Source texts of formatted documents:
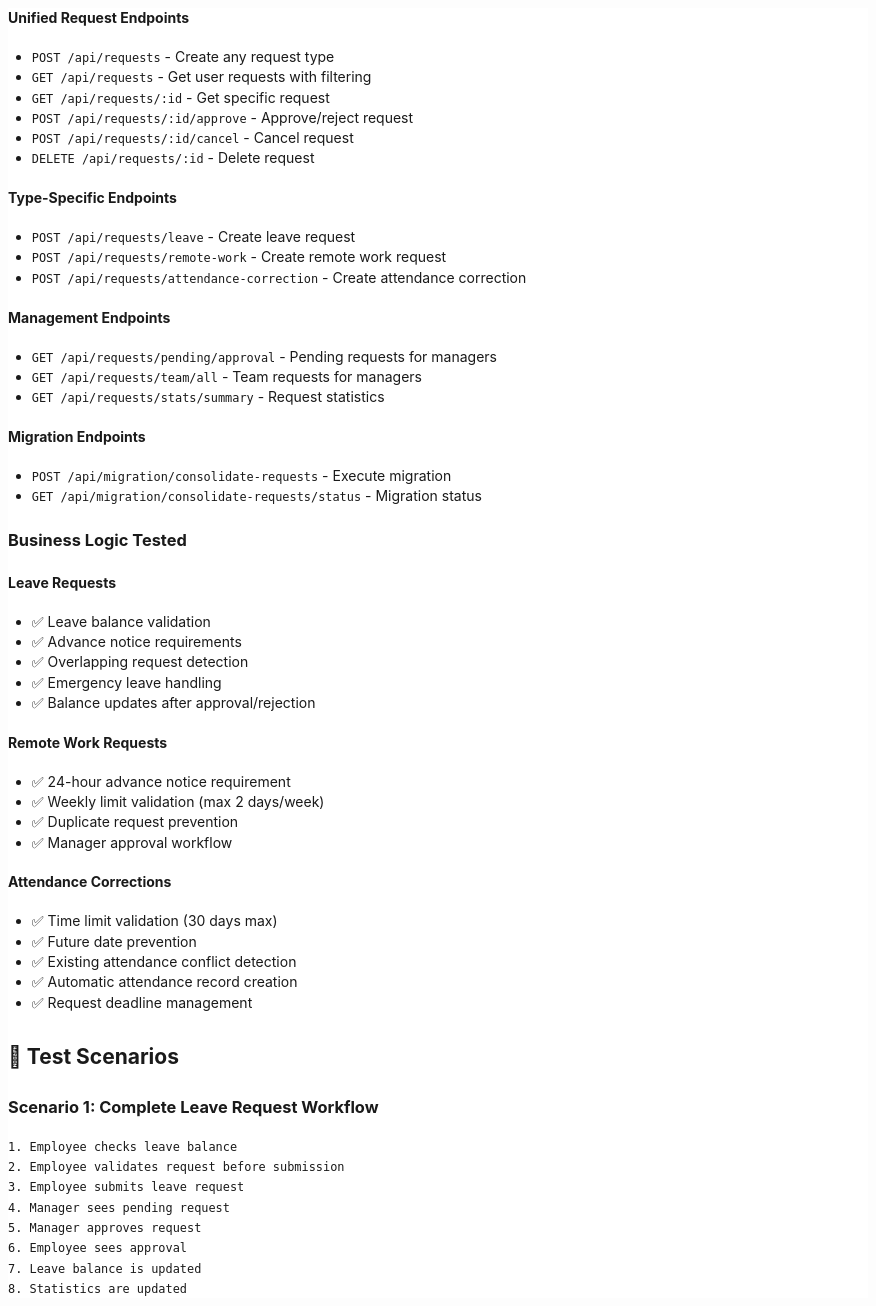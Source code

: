 #### Unified Request Endpoints
- `POST /api/requests` - Create any request type
- `GET /api/requests` - Get user requests with filtering
- `GET /api/requests/:id` - Get specific request
- `POST /api/requests/:id/approve` - Approve/reject request
- `POST /api/requests/:id/cancel` - Cancel request
- `DELETE /api/requests/:id` - Delete request

#### Type-Specific Endpoints
- `POST /api/requests/leave` - Create leave request
- `POST /api/requests/remote-work` - Create remote work request
- `POST /api/requests/attendance-correction` - Create attendance correction

#### Management Endpoints
- `GET /api/requests/pending/approval` - Pending requests for managers
- `GET /api/requests/team/all` - Team requests for managers
- `GET /api/requests/stats/summary` - Request statistics

#### Migration Endpoints
- `POST /api/migration/consolidate-requests` - Execute migration
- `GET /api/migration/consolidate-requests/status` - Migration status

### Business Logic Tested

#### Leave Requests
- ✅ Leave balance validation
- ✅ Advance notice requirements
- ✅ Overlapping request detection
- ✅ Emergency leave handling
- ✅ Balance updates after approval/rejection

#### Remote Work Requests
- ✅ 24-hour advance notice requirement
- ✅ Weekly limit validation (max 2 days/week)
- ✅ Duplicate request prevention
- ✅ Manager approval workflow

#### Attendance Corrections
- ✅ Time limit validation (30 days max)
- ✅ Future date prevention
- ✅ Existing attendance conflict detection
- ✅ Automatic attendance record creation
- ✅ Request deadline management

## 🧪 Test Scenarios

### Scenario 1: Complete Leave Request Workflow
```
1. Employee checks leave balance
2. Employee validates request before submission
3. Employee submits leave request
4. Manager sees pending request
5. Manager approves request
6. Employee sees approval
7. Leave balance is updated
8. Statistics are updated
```
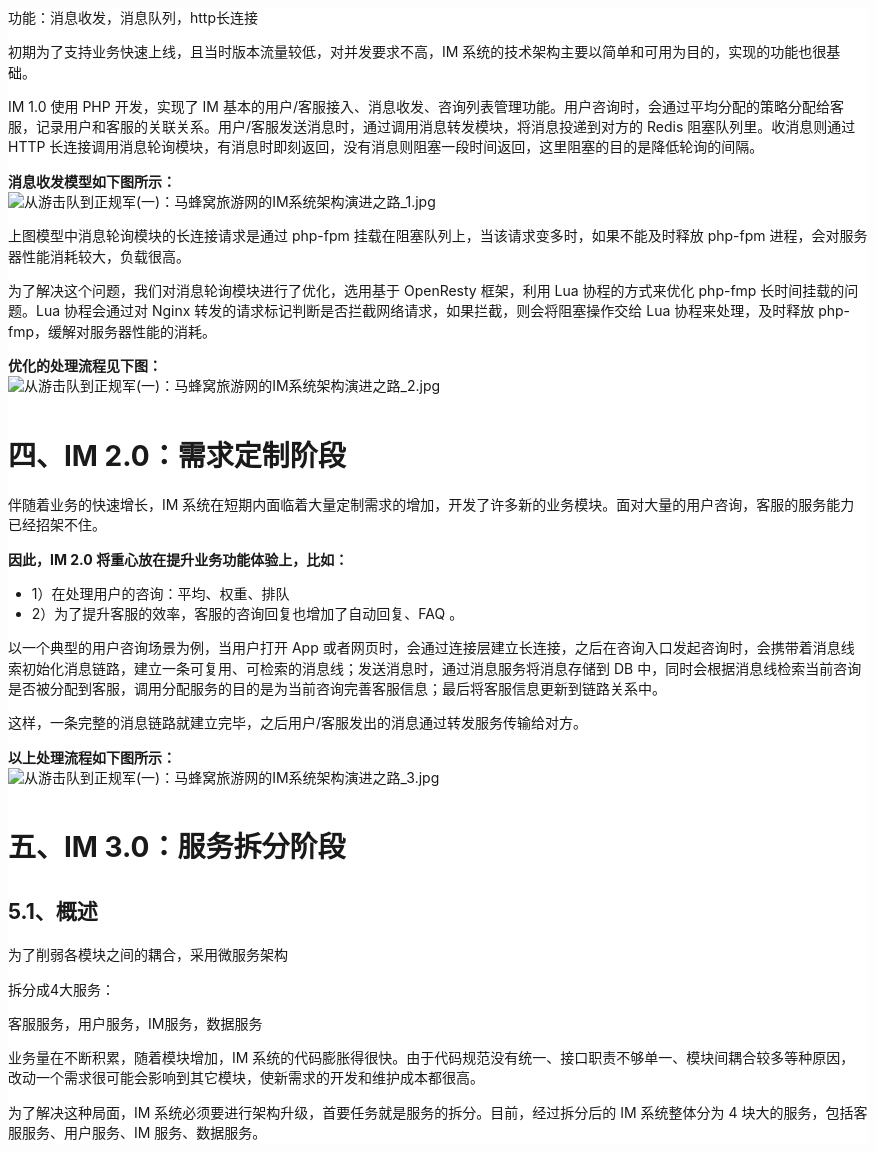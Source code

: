 功能：消息收发，消息队列，http长连接


初期为了支持业务快速上线，且当时版本流量较低，对并发要求不高，IM 系统的技术架构主要以简单和可用为目的，实现的功能也很基础。  

IM 1.0 使用 PHP 开发，实现了 IM 基本的用户/客服接入、消息收发、咨询列表管理功能。用户咨询时，会通过平均分配的策略分配给客服，记录用户和客服的关联关系。用户/客服发送消息时，通过调用消息转发模块，将消息投递到对方的 Redis 阻塞队列里。收消息则通过 HTTP 长连接调用消息轮询模块，有消息时即刻返回，没有消息则阻塞一段时间返回，这里阻塞的目的是降低轮询的间隔。  

**消息收发模型如下图所示：**  
![从游击队到正规军(一)：马蜂窝旅游网的IM系统架构演进之路_1.jpg](https://raw.githubusercontent.com/yinhuiSpace/picgoimg/main/img/202409061831231.jpeg)

  

上图模型中消息轮询模块的长连接请求是通过 php-fpm 挂载在阻塞队列上，当该请求变多时，如果不能及时释放 php-fpm 进程，会对服务器性能消耗较大，负载很高。  

为了解决这个问题，我们对消息轮询模块进行了优化，选用基于 OpenResty 框架，利用 Lua 协程的方式来优化 php-fmp 长时间挂载的问题。Lua 协程会通过对 Nginx 转发的请求标记判断是否拦截网络请求，如果拦截，则会将阻塞操作交给 Lua 协程来处理，及时释放 php-fmp，缓解对服务器性能的消耗。  

**优化的处理流程见下图：**  
![从游击队到正规军(一)：马蜂窝旅游网的IM系统架构演进之路_2.jpg](https://raw.githubusercontent.com/yinhuiSpace/picgoimg/main/img/202409061832482.jpeg)  

四、IM 2.0：需求定制阶段
===============


伴随着业务的快速增长，IM 系统在短期内面临着大量定制需求的增加，开发了许多新的业务模块。面对大量的用户咨询，客服的服务能力已经招架不住。  

**因此，IM 2.0 将重心放在提升业务功能体验上，比如：**  


*   1）在处理用户的咨询：平均、权重、排队
*   2）为了提升客服的效率，客服的咨询回复也增加了自动回复、FAQ 。  


以一个典型的用户咨询场景为例，当用户打开 App 或者网页时，会通过连接层建立长连接，之后在咨询入口发起咨询时，会携带着消息线索初始化消息链路，建立一条可复用、可检索的消息线；发送消息时，通过消息服务将消息存储到 DB 中，同时会根据消息线检索当前咨询是否被分配到客服，调用分配服务的目的是为当前咨询完善客服信息；最后将客服信息更新到链路关系中。  

这样，一条完整的消息链路就建立完毕，之后用户/客服发出的消息通过转发服务传输给对方。  

**以上处理流程如下图所示：**  
![从游击队到正规军(一)：马蜂窝旅游网的IM系统架构演进之路_3.jpg](https://raw.githubusercontent.com/yinhuiSpace/picgoimg/main/img/202409061845567.jpeg)

  

五、IM 3.0：服务拆分阶段
===============

  

5.1、概述
------

为了削弱各模块之间的耦合，采用微服务架构

拆分成4大服务：

客服服务，用户服务，IM服务，数据服务


业务量在不断积累，随着模块增加，IM 系统的代码膨胀得很快。由于代码规范没有统一、接口职责不够单一、模块间耦合较多等种原因，改动一个需求很可能会影响到其它模块，使新需求的开发和维护成本都很高。  

为了解决这种局面，IM 系统必须要进行架构升级，首要任务就是服务的拆分。目前，经过拆分后的 IM 系统整体分为 4 块大的服务，包括客服服务、用户服务、IM 服务、数据服务。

#### [Task instructions]
Output all of the records word for word, and keep the pictures out of the copy.

#### [Answer section]
Source code

: #### Unified Request Endpoints
- `POST /api/requests` - Create any request type
- `GET /api/requests` - Get user requests with filtering
- `GET /api/requests/:id` - Get specific request
- `POST /api/requests/:id/approve` - Approve/reject request
- `POST /api/requests/:id/cancel` - Cancel request
- `DELETE /api/requests/:id` - Delete request

#### Type-Specific Endpoints
- `POST /api/requests/leave` - Create leave request
- `POST /api/requests/remote-work` - Create remote work request
- `POST /api/requests/attendance-correction` - Create attendance correction

#### Management Endpoints
- `GET /api/requests/pending/approval` - Pending requests for managers
- `GET /api/requests/team/all` - Team requests for managers
- `GET /api/requests/stats/summary` - Request statistics

#### Migration Endpoints
- `POST /api/migration/consolidate-requests` - Execute migration
- `GET /api/migration/consolidate-requests/status` - Migration status

### Business Logic Tested

#### Leave Requests
- ✅ Leave balance validation
- ✅ Advance notice requirements
- ✅ Overlapping request detection
- ✅ Emergency leave handling
- ✅ Balance updates after approval/rejection

#### Remote Work Requests
- ✅ 24-hour advance notice requirement
- ✅ Weekly limit validation (max 2 days/week)
- ✅ Duplicate request prevention
- ✅ Manager approval workflow

#### Attendance Corrections
- ✅ Time limit validation (30 days max)
- ✅ Future date prevention
- ✅ Existing attendance conflict detection
- ✅ Automatic attendance record creation
- ✅ Request deadline management

## 🧪 Test Scenarios

### Scenario 1: Complete Leave Request Workflow
```
1. Employee checks leave balance
2. Employee validates request before submission
3. Employee submits leave request
4. Manager sees pending request
5. Manager approves request
6. Employee sees approval
7. Leave balance is updated
8. Statistics are updated
```
Source code

: 功能：消息收发，消息队列，http长连接


初期为了支持业务快速上线，且当时版本流量较低，对并发要求不高，IM 系统的技术架构主要以简单和可用为目的，实现的功能也很基础。  

IM 1.0 使用 PHP 开发，实现了 IM 基本的用户/客服接入、消息收发、咨询列表管理功能。用户咨询时，会通过平均分配的策略分配给客服，记录用户和客服的关联关系。用户/客服发送消息时，通过调用消息转发模块，将消息投递到对方的 Redis 阻塞队列里。收消息则通过 HTTP 长连接调用消息轮询模块，有消息时即刻返回，没有消息则阻塞一段时间返回，这里阻塞的目的是降低轮询的间隔。  

**消息收发模型如下图所示：**  
![从游击队到正规军(一)：马蜂窝旅游网的IM系统架构演进之路_1.jpg](https://raw.githubusercontent.com/yinhuiSpace/picgoimg/main/img/202409061831231.jpeg)

  

上图模型中消息轮询模块的长连接请求是通过 php-fpm 挂载在阻塞队列上，当该请求变多时，如果不能及时释放 php-fpm 进程，会对服务器性能消耗较大，负载很高。  

为了解决这个问题，我们对消息轮询模块进行了优化，选用基于 OpenResty 框架，利用 Lua 协程的方式来优化 php-fmp 长时间挂载的问题。Lua 协程会通过对 Nginx 转发的请求标记判断是否拦截网络请求，如果拦截，则会将阻塞操作交给 Lua 协程来处理，及时释放 php-fmp，缓解对服务器性能的消耗。  

**优化的处理流程见下图：**  
![从游击队到正规军(一)：马蜂窝旅游网的IM系统架构演进之路_2.jpg](https://raw.githubusercontent.com/yinhuiSpace/picgoimg/main/img/202409061832482.jpeg)  

四、IM 2.0：需求定制阶段
===============


伴随着业务的快速增长，IM 系统在短期内面临着大量定制需求的增加，开发了许多新的业务模块。面对大量的用户咨询，客服的服务能力已经招架不住。  

**因此，IM 2.0 将重心放在提升业务功能体验上，比如：**  


*   1）在处理用户的咨询：平均、权重、排队
*   2）为了提升客服的效率，客服的咨询回复也增加了自动回复、FAQ 。  


以一个典型的用户咨询场景为例，当用户打开 App 或者网页时，会通过连接层建立长连接，之后在咨询入口发起咨询时，会携带着消息线索初始化消息链路，建立一条可复用、可检索的消息线；发送消息时，通过消息服务将消息存储到 DB 中，同时会根据消息线检索当前咨询是否被分配到客服，调用分配服务的目的是为当前咨询完善客服信息；最后将客服信息更新到链路关系中。  

这样，一条完整的消息链路就建立完毕，之后用户/客服发出的消息通过转发服务传输给对方。  

**以上处理流程如下图所示：**  
![从游击队到正规军(一)：马蜂窝旅游网的IM系统架构演进之路_3.jpg](https://raw.githubusercontent.com/yinhuiSpace/picgoimg/main/img/202409061845567.jpeg)

  

五、IM 3.0：服务拆分阶段
===============

  

5.1、概述
------

为了削弱各模块之间的耦合，采用微服务架构

拆分成4大服务：

客服服务，用户服务，IM服务，数据服务


业务量在不断积累，随着模块增加，IM 系统的代码膨胀得很快。由于代码规范没有统一、接口职责不够单一、模块间耦合较多等种原因，改动一个需求很可能会影响到其它模块，使新需求的开发和维护成本都很高。  

为了解决这种局面，IM 系统必须要进行架构升级，首要任务就是服务的拆分。目前，经过拆分后的 IM 系统整体分为 4 块大的服务，包括客服服务、用户服务、IM 服务、数据服务。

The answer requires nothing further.